1. Introduction
Surface soil moisture is generally the water content within the upper 10 cm of soil. Although such water is a very small portion of the global water content, it is fundamentally important to many hydrological, biochemical, biological, agricultural and other processes [
1]. Many applications also involve surface soil moisture as a key variable, including construction engineering [
2], meteorology [
3], climate change monitoring [
4,
5], environmental science [
6,
7,
8] and agricultural modeling [
9]. Due to these facts, it is important to monitor soil moisture conditions, especially to obtain spatial and temporal variations in soil moisture.

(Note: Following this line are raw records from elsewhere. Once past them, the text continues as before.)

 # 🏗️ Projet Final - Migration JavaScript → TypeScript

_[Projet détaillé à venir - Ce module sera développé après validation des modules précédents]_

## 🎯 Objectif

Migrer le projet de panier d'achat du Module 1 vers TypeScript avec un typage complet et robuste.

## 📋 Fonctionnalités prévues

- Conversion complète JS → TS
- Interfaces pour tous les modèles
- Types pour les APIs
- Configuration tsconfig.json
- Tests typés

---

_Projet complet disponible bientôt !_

To acquire as many soil moisture observations as possible with as high a quality as possible, much effort has been applied. On the ground, the international soil moisture network (ISMN) provides a worldwide network of soil moisture in situ observatories [
10]. Their discrete observations measure soil moisture only at specific locations and are thus inadequate to represent the soil moisture spatial distribution, although they provide temporally continuous observations. In addition, techniques for measuring soil moisture across a wide area have been developed since the mid–1970s, when a surge in satellite development began. With the development of optical remote sensors onboard satellite missions, more and more optical remote sensing products have been able to provide soil moisture retrieval possibilities. In recent decades, microwave remote sensing has also encountered significant development [
11,
12,
13,
14,
15]. Specifically, many remote sensing missions have been utilized for soil moisture retrieval. One of the most recent projects is the SMAP-soil moisture active passive mission, which is driven by JPL NASA [
16]. Other projects include the moderate resolution imaging spectroradiometer (MODIS) and the Advanced Microwave Scanning Radiometer—EOS (AMSR-E) onboard Aqua [
17,
18], the Soil Moisture and Ocean Salinity (SMOS) mission driven by the ESA [
19].
However, soil moisture remote sensing with microwave techniques is highly dependent on environmental factors such as soil surface roughness [
20] and land cover heterogeneity [
21]. Although L–band microwave soil moisture products can partially overcome the influence of dense vegetation, optical remote sensing has its advantages in exemption from complicated polarization information exploration or exhaustive field observations on soil surface roughness. Thus, many soil moisture remote sensing achievements have been made on optical soil moisture remote sensing [
22,
23,
24,
25,
26]. Nevertheless, clouds, thick fogs, mists, darkness, absence of revisiting and many other factors have prevented optical sensors from operating over a required location at the required moment. Although optical remote sensing imaging techniques have achieved massive archives throughout their long history, spatiotemporal gaps of soil moisture observations inevitably exist.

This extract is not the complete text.